Authors mention in the methods section (2.4 Covariates) “Information about the cancer stage, which is the most important prognostic factor, was not available from the NHIS database. Instead, we sought to address this issue by stratifying the patients according to the type of cancer treatment they received. The treatment groups were classified into three types: surgery only, surgery with chemotherapy and/or radiotherapy, and chemotherapy with or without radiotherapy.” In the discussion they mention “Second, retrospective design of the study made it difficult to incorporate residual confounding such as performance status or stage, and validate the causality between mortality and different factors that were included in the analyses.” If cancer therapy has been considered as proxy-variable to measure stage this paragraph is redundant. Please rephrase.

Authors’ response: The sentence in the Discussion section has been rephrased as follows:

Second, the retrospective design of the study made it challenging to incorporate residual confounding factors such as performance status and validate the causality between mortality and different factors that were included in the analyses.

This is a prospective study non a retrospective one. The exposure has been assessed at the beginning of follow-up and patients were followed-up to the end-point (deaths) or the final of the study whichever occurred first. Then, this is a non-concurrent prospective follow-up study.

Authors’ response: We agree with the reviewer that this study has a prospective nature regarding the exposure-outcome assessment. Because our study was conducted in 2019 by reconstructing the data between 2009 and 2016, we believe it would be better described as a retrospective cohort study.

There are several paragraphs which have no sense. Please make an editing by an English native speaker is needed.

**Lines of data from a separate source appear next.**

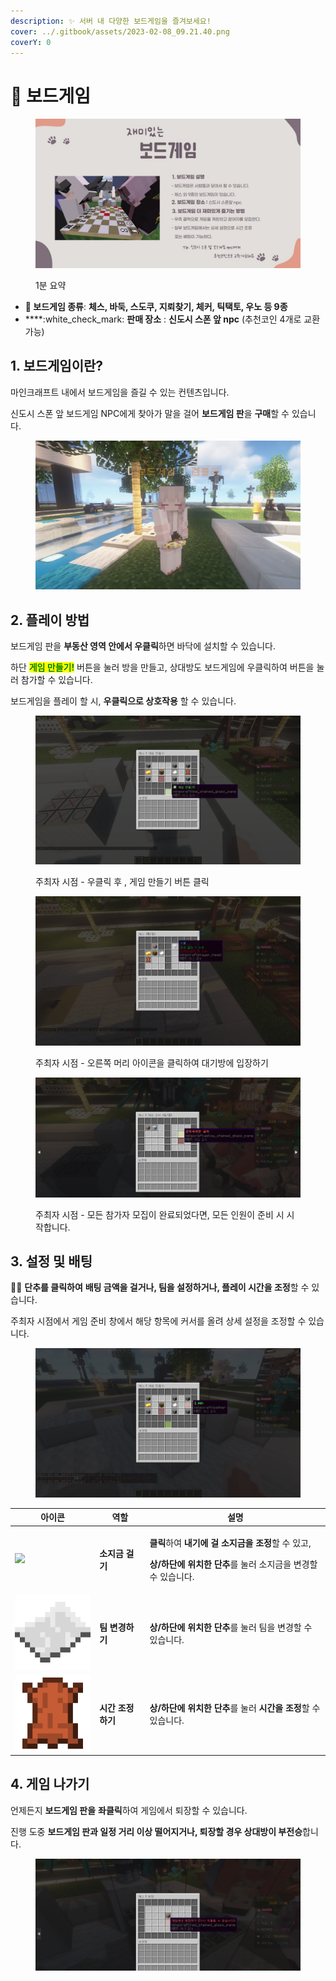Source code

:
 ```yaml
---
description: ✨ 서버 내 다양한 보드게임을 즐겨보세요!
cover: ../.gitbook/assets/2023-02-08_09.21.40.png
coverY: 0
---
```


# 🎲 보드게임

<figure><img src="../.gitbook/assets/3.jpg" alt=""><figcaption><p>1분 요약</p></figcaption></figure>

* **🎲 보드게임 종류**: **체스, 바둑, 스도쿠, 지뢰찾기, 체커, 틱택토, 우노 등 9종**
* ****:white\_check\_mark: **판매 장소** : **신도시 스폰 앞 npc** (추천코인 4개로 교환 가능)

## 1. 보드게임이란?

마인크래프트 내에서 보드게임을 즐길 수 있는 컨텐츠입니다.

신도시 스폰 앞 보드게임 NPC에게 찾아가 말을 걸어 **보드게임 판**을 **구매**할 수 있습니다.

<figure><img src="../.gitbook/assets/2023-02-08_20.08.01.png" alt=""><figcaption></figcaption></figure>

## 2. 플레이 방법

보드게임 판을 **부동산 영역 안에서 우클릭**하면 바닥에 설치할 수 있습니다.

하단 <mark style="color:green;">**게임 만들기!**</mark> 버튼을 눌러 방을 만들고, 상대방도 보드게임에 우클릭하여 버튼을 눌러 참가할 수 있습니다.&#x20;

보드게임을 플레이 할 시, **우클릭으로 상호작용** 할 수 있습니다.&#x20;

<figure><img src="../.gitbook/assets/2023-02-08_20.09.41.png" alt=""><figcaption><p>주최자 시점 - 우클릭 후 , 게임 만들기 버튼 클릭</p></figcaption></figure>

<figure><img src="../.gitbook/assets/2023-02-08_20.15.12.png" alt=""><figcaption><p>주최자 시점 - 오른쪽 머리 아이콘을 클릭하여 대기방에 입장하기</p></figcaption></figure>

<figure><img src="../.gitbook/assets/image (66).png" alt=""><figcaption><p>주최자 시점 - 모든 참가자 모집이 완료되었다면, 모든 인원이 준비 시 시작합니다.</p></figcaption></figure>

## 3. 설정 및 배팅

&#x20;🔼🔽 **단추를 클릭하여** **배팅 금액을 걸거나, 팀을 설정하거나, 플레이 시간을 조정**할 수 있습니다.

주최자 시점에서 게임 준비 창에서 해당 항목에 커서를 올려 상세 설정을 조정할 수 있습니다.

<figure><img src="../.gitbook/assets/2023-02-08_20.27.38.png" alt=""><figcaption></figcaption></figure>

| 아이콘                                        | 역할          | 설명                                                                                                                                           |
| ------------------------------------------ | ----------- | -------------------------------------------------------------------------------------------------------------------------------------------- |
| ![](../.gitbook/assets/Gold\_Ingot.webp)   | **소지금 걸기**  | <p><strong>클릭</strong>하여 <strong>내기에 걸</strong> <strong>소지금을 조정</strong>할 수 있고,</p><p><strong>상/하단에 위치한 단추</strong>를 눌러 소지금을 변경할 수 있습니다.</p> |
| ![](../.gitbook/assets/Paper.webp)         | **팀 변경하기**  | **상/하단에 위치한 단추**를 눌러 팀을 변경할 수 있습니다.                                                                                                          |
| ![](<../.gitbook/assets/Leather (2).webp>) | **시간 조정하기** | **상/하단에 위치한 단추**를 눌러 **시간을 조정**할 수 있습니다.                                                                                                     |

## 4. 게임 나가기

언제든지 **보드게임 판을** **좌클릭**하여 게임에서 퇴장할 수 있습니다.

진행 도중 **보드게임 판과 일정 거리 이상 떨어지거나, 퇴장할 경우 상대방이 부전승**합니다.

<figure><img src="../.gitbook/assets/image (158).png" alt=""><figcaption></figcaption></figure>
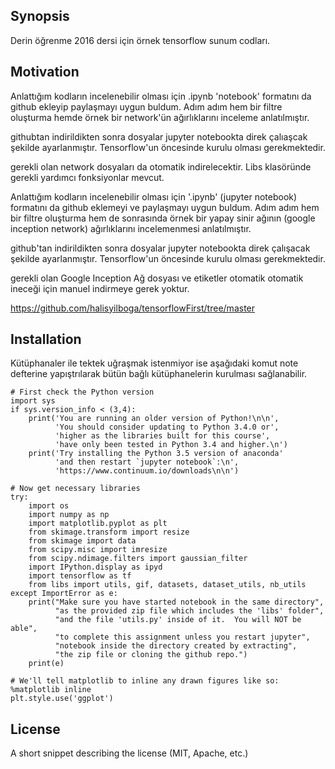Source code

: ## Synopsis

Derin öğrenme  2016 dersi için örnek tensorflow sunum codları.



## Motivation
 Anlattığım kodların incelenebilir olması için .ipynb  'notebook' formatını da github ekleyip paylaşmayı uygun buldum. Adım adım hem bir filtre oluşturma hemde örnek bir network'ün ağırlıklarını inceleme anlatılmıştır. 

githubtan indirildikten sonra dosyalar jupyter notebookta direk çalıaşcak şekilde ayarlanmıştır. Tensorflow'un öncesinde kurulu olması gerekmektedir. 

gerekli olan network dosyaları da otomatik indirelecektir. Libs klasöründe gerekli yardımcı fonksiyonlar mevcut. 

Anlattığım kodların incelenebilir olması için '.ipynb'  (jupyter notebook) formatını da github eklemeyi ve paylaşmayı uygun buldum. Adım adım hem bir filtre oluşturma hem de sonrasında örnek bir yapay sinir ağının (google inception network) ağırlıklarını incelemenmesi anlatılmıştır. 

github'tan indirildikten sonra dosyalar jupyter notebookta direk çalışacak şekilde ayarlanmıştır. Tensorflow'un öncesinde kurulu olması gerekmektedir. 

gerekli olan Google Inception Ağ dosyası ve etiketler otomatik otomatik ineceği için manuel indirmeye gerek yoktur. 

https://github.com/halisyilboga/tensorflowFirst/tree/master

## Installation
Kütüphanaler ile tektek uğraşmak istenmiyor ise aşağıdaki komut note defterine yapıştrılarak bütün bağlı kütüphanelerin kurulması sağlanabilir. 
```
# First check the Python version
import sys
if sys.version_info < (3,4):
    print('You are running an older version of Python!\n\n',
          'You should consider updating to Python 3.4.0 or',
          'higher as the libraries built for this course',
          'have only been tested in Python 3.4 and higher.\n')
    print('Try installing the Python 3.5 version of anaconda'
          'and then restart `jupyter notebook`:\n',
          'https://www.continuum.io/downloads\n\n')

# Now get necessary libraries
try:
    import os
    import numpy as np
    import matplotlib.pyplot as plt
    from skimage.transform import resize
    from skimage import data
    from scipy.misc import imresize
    from scipy.ndimage.filters import gaussian_filter
    import IPython.display as ipyd
    import tensorflow as tf
    from libs import utils, gif, datasets, dataset_utils, nb_utils
except ImportError as e:
    print("Make sure you have started notebook in the same directory",
          "as the provided zip file which includes the 'libs' folder",
          "and the file 'utils.py' inside of it.  You will NOT be able",
          "to complete this assignment unless you restart jupyter",
          "notebook inside the directory created by extracting",
          "the zip file or cloning the github repo.")
    print(e)

# We'll tell matplotlib to inline any drawn figures like so:
%matplotlib inline
plt.style.use('ggplot')
```

## License

A short snippet describing the license (MIT, Apache, etc.)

Authors’ response: The original and revised versions were edited by a professional editing service, and the certificate is attached for the reviewer’s reference.

Minor issues

There are several typos along the paper. The most frequent one being words separated by a dash.

I hope authors can overcome these issues to produce a very high quality paper.

Authors’ response: We have now removed the unnecessary dashes that were likely generated during the conversion to the journal format.

Reviewer 2 Report

The Authors should insert and comment the first table showed in the supplementary file to allow readers to evaluate the representativeness of the analyzed sample

Author Response

Authors’ response: According to the reviewer’s comments, the previous Supplementary Table 1 in now Table 1 in the revised manuscript and the corresponding description were added as follows:

Briefly, the final study population was younger and more likely to be male, in the lower insurance premium tertiles or receive surgery only.

Author Response File: Author Response.docx

Round 2

Reviewer 1 Report

Authors have partially addressed the issues raised by me.

It remains to address confounding and missing values.